While the simple computations of the Ideal Gas Law of Physics can be performed quickly, the complexity of the real situation, with changing pressures temperatures, and a large number of permutations of starting conditions make testing of the conclusions of the NFL Report difficult.

This simulator puts that capability into the hands of everyone.

What you will find!

  • Contrary to the conclusions of the Wells Report, there are solutions to the problem where the Patriots balls and the Colts balls are consistent with one another using the Logo gauge.
  • Figure 27, a lynch pin of the conclusions reached by the Exponent Report cannot be reproduced, and does not agree with the Ideal Gas Law.
  • In a surprising result, the solution where the pre-game Patriots balls were measured with the Logo gauge, and the pre-game Colts balls were measured with the Non-Logo gauge produces the best fit.
  • Instructions

    The simulator is designed to be run without much guidance for those familiar with the Wells/Exponent Report. Check out the DeflateGate Workbook for more informationThe only thing you really need to know is the definitions of the fields. Each field is restricted to a choice of values within the ranges specified by the Paul Weiss group as reported in the Exponent report. Click on the icon beside each field for the definition of each field. Just select a new value for that field and see how the chart changes.

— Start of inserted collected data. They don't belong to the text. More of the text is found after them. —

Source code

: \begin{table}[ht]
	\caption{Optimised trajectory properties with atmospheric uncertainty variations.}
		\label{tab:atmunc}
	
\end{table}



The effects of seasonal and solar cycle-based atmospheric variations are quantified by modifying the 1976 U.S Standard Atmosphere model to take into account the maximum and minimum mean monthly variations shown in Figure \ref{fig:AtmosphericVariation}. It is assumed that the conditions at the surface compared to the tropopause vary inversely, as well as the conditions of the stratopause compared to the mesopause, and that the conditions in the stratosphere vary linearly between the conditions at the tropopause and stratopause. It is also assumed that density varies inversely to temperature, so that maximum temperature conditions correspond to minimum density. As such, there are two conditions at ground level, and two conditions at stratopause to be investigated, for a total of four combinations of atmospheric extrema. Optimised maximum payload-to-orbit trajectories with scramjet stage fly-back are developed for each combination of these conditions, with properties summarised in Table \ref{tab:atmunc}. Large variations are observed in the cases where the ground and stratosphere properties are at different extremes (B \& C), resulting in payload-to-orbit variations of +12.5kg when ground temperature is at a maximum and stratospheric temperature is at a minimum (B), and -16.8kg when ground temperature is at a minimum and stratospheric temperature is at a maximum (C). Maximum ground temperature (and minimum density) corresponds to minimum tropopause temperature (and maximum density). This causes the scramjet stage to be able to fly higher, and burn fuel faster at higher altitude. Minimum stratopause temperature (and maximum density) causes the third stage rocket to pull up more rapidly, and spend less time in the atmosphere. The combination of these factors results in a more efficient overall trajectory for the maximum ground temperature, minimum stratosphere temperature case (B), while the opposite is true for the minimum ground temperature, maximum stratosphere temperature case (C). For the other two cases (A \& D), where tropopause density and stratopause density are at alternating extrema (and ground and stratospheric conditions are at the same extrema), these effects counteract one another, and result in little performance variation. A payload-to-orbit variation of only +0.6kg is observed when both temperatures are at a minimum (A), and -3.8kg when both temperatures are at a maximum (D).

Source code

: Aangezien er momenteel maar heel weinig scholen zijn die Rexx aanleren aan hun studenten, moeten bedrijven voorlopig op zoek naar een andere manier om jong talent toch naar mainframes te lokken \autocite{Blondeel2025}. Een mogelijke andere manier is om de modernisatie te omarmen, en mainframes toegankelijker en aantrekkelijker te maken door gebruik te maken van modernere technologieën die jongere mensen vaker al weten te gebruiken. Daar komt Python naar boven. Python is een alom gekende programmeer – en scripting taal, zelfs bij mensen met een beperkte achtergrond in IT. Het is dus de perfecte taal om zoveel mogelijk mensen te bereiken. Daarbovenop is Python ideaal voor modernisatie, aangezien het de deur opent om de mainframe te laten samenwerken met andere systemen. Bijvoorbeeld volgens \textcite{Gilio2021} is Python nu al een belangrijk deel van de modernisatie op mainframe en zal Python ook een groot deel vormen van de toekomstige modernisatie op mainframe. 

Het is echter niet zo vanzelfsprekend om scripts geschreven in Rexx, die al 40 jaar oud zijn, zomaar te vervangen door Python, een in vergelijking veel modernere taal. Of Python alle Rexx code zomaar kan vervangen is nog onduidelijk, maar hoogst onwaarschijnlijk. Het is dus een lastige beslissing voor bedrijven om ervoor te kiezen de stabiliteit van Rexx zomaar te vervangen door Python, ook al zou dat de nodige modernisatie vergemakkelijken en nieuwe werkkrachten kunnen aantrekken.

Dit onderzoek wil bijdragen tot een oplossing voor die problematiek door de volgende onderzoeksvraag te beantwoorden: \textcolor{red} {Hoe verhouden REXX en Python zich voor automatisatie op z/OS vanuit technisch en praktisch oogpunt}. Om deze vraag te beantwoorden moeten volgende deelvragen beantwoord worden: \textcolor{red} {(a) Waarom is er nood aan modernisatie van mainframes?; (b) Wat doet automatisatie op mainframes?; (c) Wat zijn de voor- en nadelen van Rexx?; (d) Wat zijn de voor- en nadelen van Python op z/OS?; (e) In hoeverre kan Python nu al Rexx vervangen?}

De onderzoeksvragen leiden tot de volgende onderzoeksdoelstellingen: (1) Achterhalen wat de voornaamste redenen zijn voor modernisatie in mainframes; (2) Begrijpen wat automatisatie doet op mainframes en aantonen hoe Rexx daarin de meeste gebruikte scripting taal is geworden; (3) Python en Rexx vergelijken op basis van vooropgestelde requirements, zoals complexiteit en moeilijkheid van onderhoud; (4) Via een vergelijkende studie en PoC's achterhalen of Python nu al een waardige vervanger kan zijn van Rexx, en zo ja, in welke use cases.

    You should try to get the border of the round balls to glow green. One ball on the chart -- the blue one -- represents the average value of the referee football measurements at halftime for the colts balls, and the the red ball represents the patriots balls. If you get any piece of the ball to lie between the wet curve and dry curve for the respective teams, it should glow green.

    The border color represents one of three conditions:

  • Red - The pressure lies outside the acceptable range for that ball.
  • Yellow - The pressure is within 2 standard error of the acceptable range
  • Green - The pressure is within 1 standard error, or lies within the acceptable range
  • Theory

    The cooling of footballs is about heat transfer out of the football. Since the heat energy is proportional to the temperature, we can simply talk about the rate of Temperature change. This rate is proportional to the temperature difference. This yields the differential equation:
    f'(t) = dT/dt = alpha * (Tf - T)
    This leads to a simple exponential. In addition, there is heat lost to a wet football due to evaporation loss on the surface of the football. The final temperature of the football will be at a point where the heat loss due to evaporation equals the heat gain due to the temperature difference. This must be at or above the wet-bulb temperature, and below the actual air temperature. If we determine this temperature experimentally as Te, we can, as a first order approximation, estimate the governing equation to be:
    f'(t) = dT/dt = alpha * ((Tf - Te) -T)
    This is not completely correct, as we might expect that the actual Temperature dependence to depend on the saturation vapor density near the surface of the football, which itself has a complex Temperature dependence which rises non-linearly with Temperature (i.e. things evaporate faster at higher temperatures. This might cause the curve to appear slightly flatter than a full inclusion of this process would suggest).
    Finally, there could be other effects, such as contact of a portion of the football with a cold field. These can be tested by modifying the underlying code, and adding the heating and/or cooling rates to this governing equation.